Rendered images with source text
/---
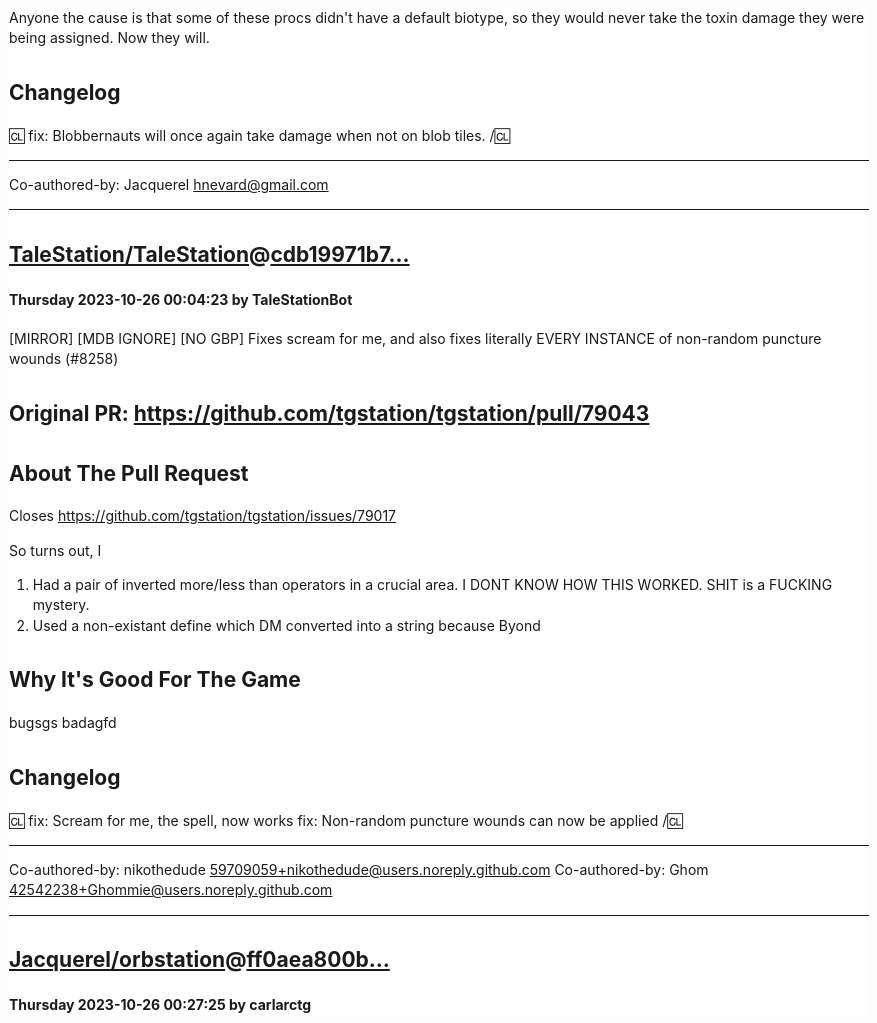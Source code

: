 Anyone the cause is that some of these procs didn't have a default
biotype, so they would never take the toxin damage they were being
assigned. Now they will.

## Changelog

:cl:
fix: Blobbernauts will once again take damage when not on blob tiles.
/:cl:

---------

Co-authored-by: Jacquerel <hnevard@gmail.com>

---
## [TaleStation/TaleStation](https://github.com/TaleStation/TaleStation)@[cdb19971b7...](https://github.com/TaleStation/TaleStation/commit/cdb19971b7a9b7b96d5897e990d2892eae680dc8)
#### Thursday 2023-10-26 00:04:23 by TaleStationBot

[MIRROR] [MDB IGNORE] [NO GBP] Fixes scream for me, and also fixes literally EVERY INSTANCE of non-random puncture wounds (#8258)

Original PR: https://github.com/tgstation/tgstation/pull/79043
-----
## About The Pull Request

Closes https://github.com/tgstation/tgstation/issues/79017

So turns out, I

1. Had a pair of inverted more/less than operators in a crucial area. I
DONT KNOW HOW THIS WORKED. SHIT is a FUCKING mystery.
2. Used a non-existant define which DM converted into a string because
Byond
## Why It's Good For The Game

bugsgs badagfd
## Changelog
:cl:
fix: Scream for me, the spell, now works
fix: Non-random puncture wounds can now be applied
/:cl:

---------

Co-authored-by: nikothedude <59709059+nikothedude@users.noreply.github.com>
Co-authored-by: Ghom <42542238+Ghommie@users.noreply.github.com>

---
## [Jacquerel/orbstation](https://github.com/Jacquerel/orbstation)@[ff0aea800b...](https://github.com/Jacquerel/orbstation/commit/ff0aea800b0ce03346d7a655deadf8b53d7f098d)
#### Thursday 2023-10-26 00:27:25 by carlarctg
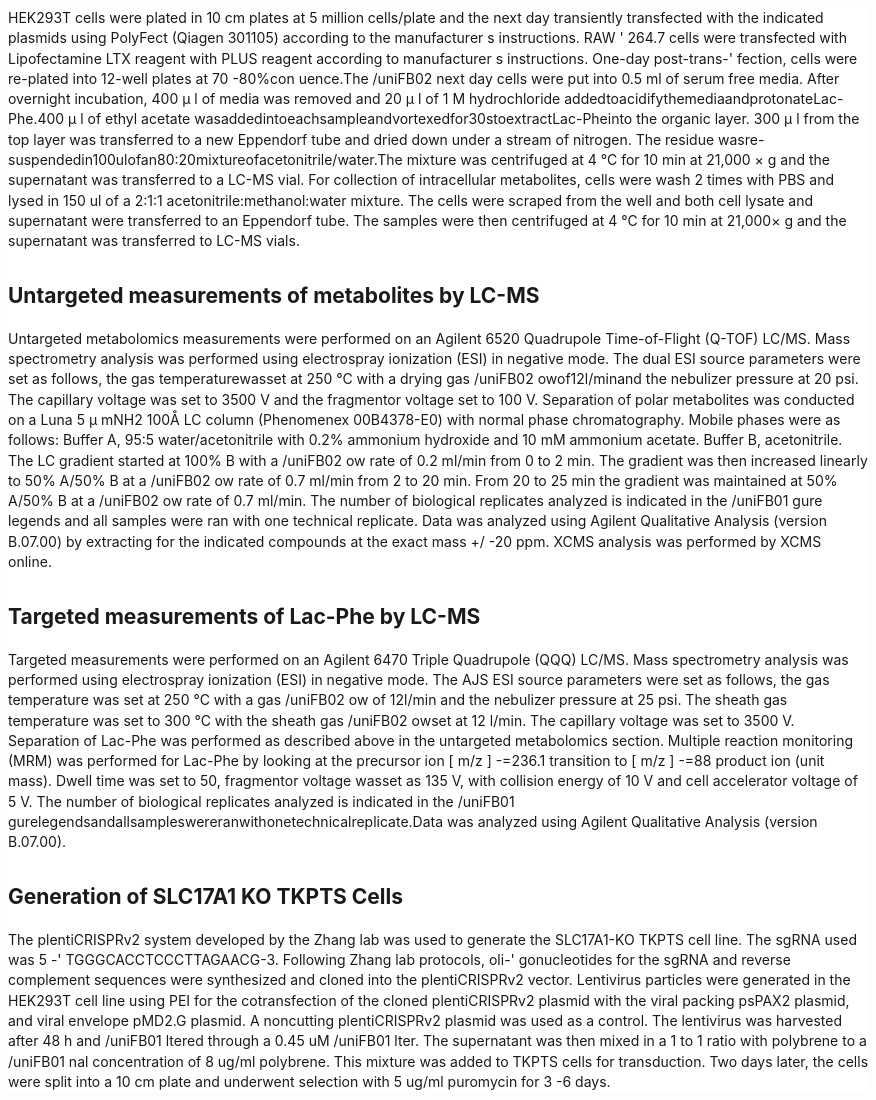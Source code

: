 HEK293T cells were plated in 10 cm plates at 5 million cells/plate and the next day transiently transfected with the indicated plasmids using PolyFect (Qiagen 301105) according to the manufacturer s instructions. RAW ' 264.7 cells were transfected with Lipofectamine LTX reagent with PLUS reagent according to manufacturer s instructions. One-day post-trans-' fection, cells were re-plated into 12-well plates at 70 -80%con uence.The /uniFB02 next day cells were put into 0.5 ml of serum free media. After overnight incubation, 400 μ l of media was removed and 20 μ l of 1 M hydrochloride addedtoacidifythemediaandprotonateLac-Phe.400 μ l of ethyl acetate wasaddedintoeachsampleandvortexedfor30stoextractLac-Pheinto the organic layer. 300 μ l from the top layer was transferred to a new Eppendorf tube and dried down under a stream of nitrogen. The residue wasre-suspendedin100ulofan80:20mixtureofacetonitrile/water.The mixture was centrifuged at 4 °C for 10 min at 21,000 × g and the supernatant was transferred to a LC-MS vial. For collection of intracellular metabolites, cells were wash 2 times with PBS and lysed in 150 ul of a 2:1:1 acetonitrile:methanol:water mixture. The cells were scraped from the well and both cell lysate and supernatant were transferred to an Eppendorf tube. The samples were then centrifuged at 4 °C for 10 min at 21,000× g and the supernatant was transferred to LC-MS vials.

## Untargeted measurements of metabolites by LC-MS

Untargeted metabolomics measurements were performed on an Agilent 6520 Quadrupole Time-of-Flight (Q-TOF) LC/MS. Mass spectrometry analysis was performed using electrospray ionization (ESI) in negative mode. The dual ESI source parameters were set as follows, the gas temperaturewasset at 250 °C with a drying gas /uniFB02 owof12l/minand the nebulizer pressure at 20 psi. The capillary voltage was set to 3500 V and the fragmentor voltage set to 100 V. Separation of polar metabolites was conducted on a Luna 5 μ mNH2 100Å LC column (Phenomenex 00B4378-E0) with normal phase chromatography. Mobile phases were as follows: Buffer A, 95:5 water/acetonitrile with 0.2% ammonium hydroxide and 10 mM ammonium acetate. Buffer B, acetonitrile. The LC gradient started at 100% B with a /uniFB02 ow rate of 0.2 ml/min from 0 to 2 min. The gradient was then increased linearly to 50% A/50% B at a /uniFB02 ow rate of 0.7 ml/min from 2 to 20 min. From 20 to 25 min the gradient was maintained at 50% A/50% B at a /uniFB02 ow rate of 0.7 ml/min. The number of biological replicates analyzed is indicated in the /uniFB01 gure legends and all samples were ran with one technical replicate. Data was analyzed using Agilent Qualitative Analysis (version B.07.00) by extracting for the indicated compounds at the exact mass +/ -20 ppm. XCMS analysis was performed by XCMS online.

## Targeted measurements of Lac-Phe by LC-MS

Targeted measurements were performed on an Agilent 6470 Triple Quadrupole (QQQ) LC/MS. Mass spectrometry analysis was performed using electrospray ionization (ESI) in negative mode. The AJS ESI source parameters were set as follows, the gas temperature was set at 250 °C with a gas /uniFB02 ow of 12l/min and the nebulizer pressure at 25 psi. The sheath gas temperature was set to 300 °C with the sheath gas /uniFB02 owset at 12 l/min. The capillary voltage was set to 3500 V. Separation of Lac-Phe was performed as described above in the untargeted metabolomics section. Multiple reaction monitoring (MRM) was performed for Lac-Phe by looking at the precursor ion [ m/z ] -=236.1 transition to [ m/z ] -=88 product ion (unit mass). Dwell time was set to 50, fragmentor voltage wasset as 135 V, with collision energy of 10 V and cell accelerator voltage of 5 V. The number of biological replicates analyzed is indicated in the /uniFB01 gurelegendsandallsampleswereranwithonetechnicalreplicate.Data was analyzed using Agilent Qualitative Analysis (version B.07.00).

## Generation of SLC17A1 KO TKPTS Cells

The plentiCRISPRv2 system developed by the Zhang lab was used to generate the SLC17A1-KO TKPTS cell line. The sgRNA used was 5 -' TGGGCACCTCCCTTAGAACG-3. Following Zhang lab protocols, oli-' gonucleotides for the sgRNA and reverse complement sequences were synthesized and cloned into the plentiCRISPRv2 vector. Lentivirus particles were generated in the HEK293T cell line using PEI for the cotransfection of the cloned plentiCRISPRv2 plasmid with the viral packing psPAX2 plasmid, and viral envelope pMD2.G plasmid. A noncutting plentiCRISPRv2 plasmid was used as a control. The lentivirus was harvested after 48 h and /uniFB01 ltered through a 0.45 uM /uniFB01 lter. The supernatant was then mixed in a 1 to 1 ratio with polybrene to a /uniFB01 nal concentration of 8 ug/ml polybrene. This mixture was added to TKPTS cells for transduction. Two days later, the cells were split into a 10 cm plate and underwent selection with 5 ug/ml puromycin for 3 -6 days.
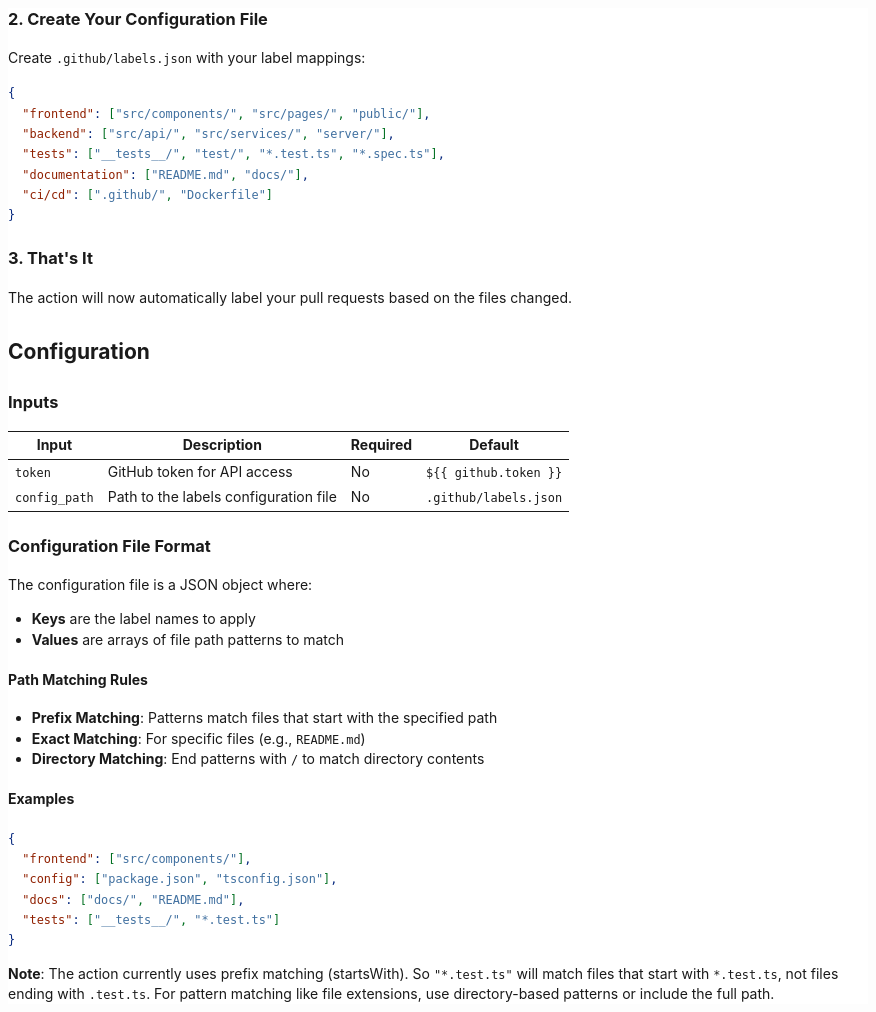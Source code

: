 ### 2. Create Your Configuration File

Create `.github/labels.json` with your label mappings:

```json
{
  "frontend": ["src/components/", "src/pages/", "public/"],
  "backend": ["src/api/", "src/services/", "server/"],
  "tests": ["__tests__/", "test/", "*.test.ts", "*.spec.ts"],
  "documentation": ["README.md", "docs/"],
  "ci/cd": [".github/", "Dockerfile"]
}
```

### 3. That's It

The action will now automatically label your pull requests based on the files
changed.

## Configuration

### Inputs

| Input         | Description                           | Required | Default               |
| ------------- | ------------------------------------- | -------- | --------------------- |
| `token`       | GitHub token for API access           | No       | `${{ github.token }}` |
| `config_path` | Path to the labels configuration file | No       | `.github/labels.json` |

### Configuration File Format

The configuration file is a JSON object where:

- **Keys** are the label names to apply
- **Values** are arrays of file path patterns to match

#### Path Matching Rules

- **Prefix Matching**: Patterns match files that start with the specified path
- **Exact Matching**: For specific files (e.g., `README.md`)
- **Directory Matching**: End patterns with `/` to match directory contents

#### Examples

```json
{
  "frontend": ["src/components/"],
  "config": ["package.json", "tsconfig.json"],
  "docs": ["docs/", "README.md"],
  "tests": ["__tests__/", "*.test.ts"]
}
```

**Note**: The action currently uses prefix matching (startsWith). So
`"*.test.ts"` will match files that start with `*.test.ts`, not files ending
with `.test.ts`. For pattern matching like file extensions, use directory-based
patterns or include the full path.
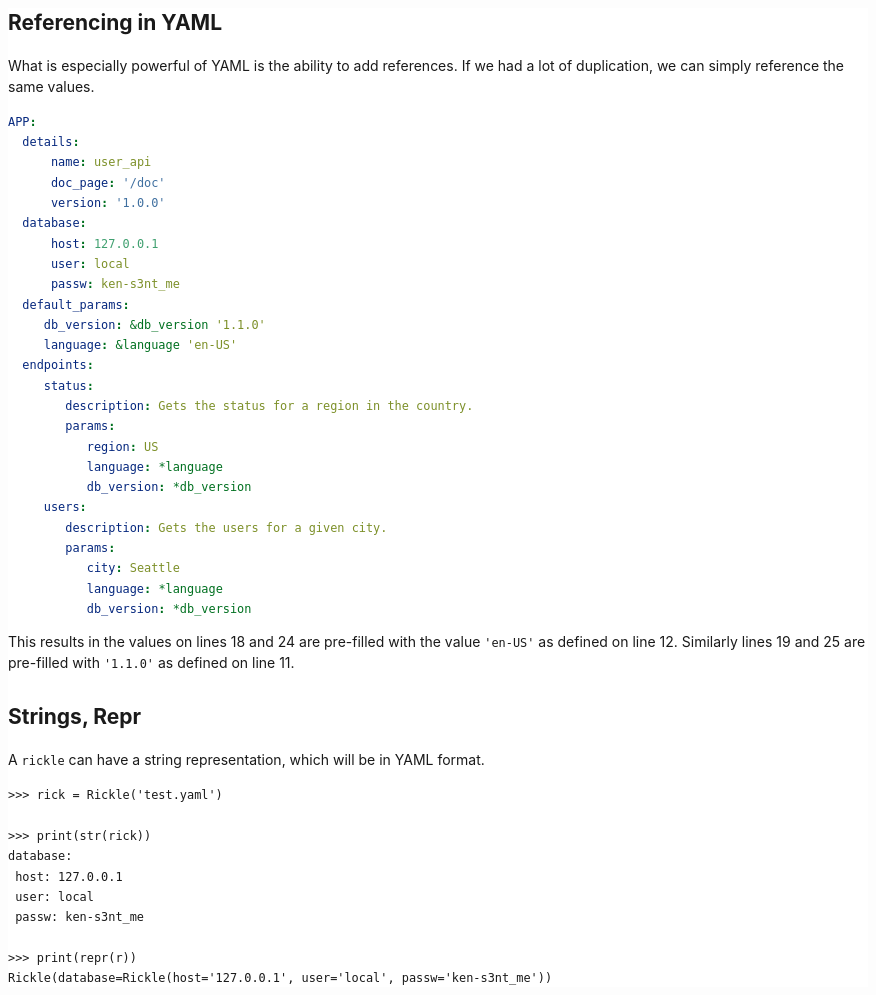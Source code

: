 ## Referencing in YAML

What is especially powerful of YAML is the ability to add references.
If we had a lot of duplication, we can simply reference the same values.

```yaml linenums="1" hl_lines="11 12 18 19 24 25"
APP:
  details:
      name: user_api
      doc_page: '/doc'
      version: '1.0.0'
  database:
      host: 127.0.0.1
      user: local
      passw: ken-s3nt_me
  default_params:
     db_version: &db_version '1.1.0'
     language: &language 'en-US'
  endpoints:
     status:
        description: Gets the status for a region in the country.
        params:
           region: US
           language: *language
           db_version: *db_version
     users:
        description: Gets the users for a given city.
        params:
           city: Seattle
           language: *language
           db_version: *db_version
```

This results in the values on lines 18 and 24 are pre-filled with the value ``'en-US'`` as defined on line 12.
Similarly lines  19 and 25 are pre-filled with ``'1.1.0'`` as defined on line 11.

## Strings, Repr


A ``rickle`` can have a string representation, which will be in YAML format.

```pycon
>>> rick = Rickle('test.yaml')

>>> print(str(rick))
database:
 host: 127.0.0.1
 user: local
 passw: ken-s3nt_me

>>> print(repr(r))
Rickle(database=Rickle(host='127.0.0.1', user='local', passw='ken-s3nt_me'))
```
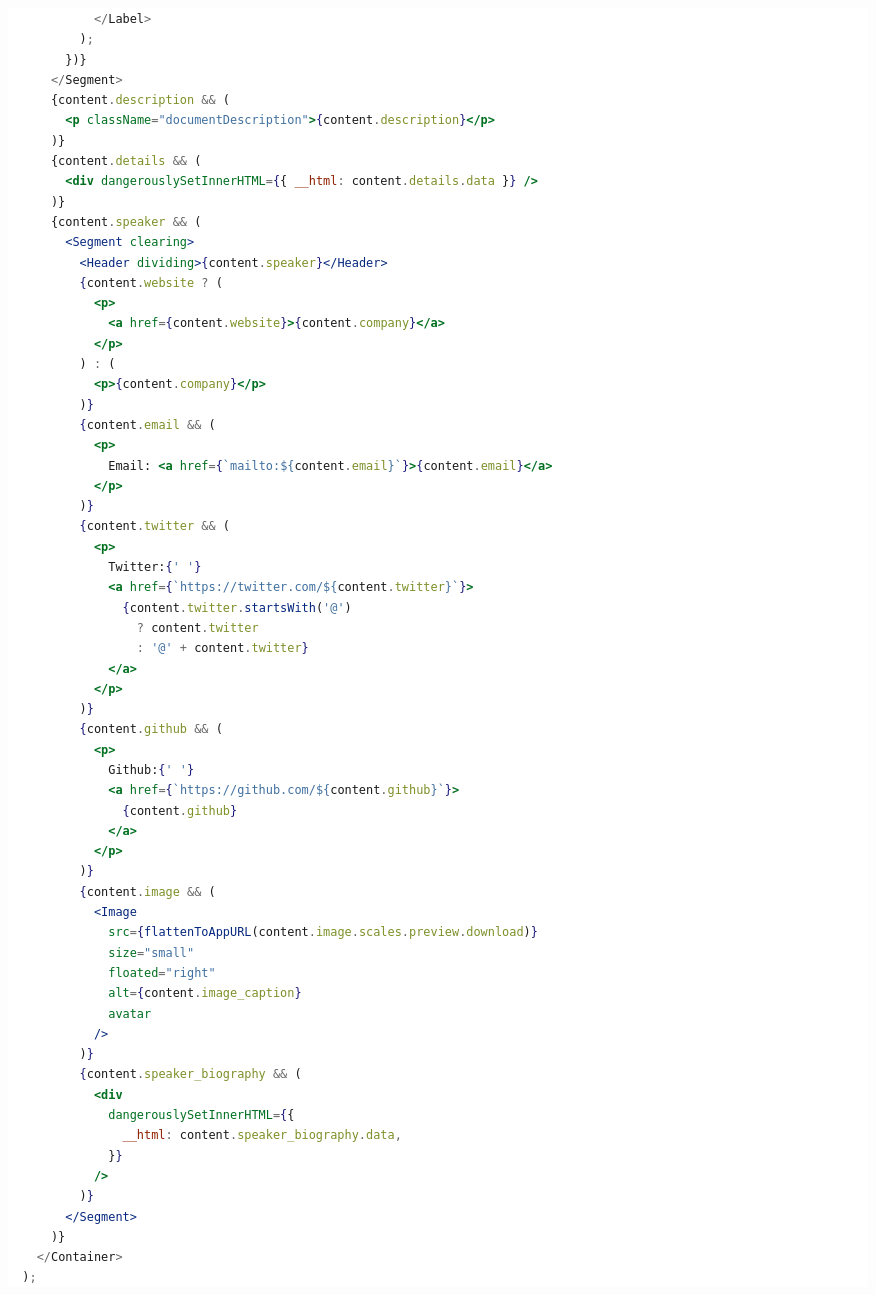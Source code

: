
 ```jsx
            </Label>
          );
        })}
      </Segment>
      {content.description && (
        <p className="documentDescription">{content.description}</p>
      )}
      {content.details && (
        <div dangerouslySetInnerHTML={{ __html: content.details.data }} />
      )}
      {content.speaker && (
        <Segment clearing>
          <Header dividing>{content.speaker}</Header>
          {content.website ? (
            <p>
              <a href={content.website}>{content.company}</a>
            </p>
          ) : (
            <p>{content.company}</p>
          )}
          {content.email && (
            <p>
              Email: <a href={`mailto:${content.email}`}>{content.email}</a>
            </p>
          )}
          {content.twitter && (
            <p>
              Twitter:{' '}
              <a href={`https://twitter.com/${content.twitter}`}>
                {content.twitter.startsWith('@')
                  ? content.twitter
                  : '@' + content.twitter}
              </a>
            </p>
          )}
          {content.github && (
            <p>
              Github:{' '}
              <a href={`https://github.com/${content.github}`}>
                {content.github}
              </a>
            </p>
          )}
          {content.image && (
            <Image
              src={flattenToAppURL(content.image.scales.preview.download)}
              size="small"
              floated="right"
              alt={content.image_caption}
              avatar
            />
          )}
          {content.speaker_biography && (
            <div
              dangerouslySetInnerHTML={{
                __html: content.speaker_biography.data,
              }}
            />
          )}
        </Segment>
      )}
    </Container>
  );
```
\---
*AIM OF THE TASK*: Omit the pictures. Print, word for word, the lines from the beginning of the entries above through the line that holds "## About The Pull Request".

*REPLY*:
Source code

: Anyone the cause is that some of these procs didn't have a default
biotype, so they would never take the toxin damage they were being
assigned. Now they will.

## Changelog

:cl:
fix: Blobbernauts will once again take damage when not on blob tiles.
/:cl:

---------

Co-authored-by: Jacquerel <hnevard@gmail.com>

---
## [TaleStation/TaleStation](https://github.com/TaleStation/TaleStation)@[cdb19971b7...](https://github.com/TaleStation/TaleStation/commit/cdb19971b7a9b7b96d5897e990d2892eae680dc8)
#### Thursday 2023-10-26 00:04:23 by TaleStationBot

[MIRROR] [MDB IGNORE] [NO GBP] Fixes scream for me, and also fixes literally EVERY INSTANCE of non-random puncture wounds (#8258)

Original PR: https://github.com/tgstation/tgstation/pull/79043
-----
## About The Pull Request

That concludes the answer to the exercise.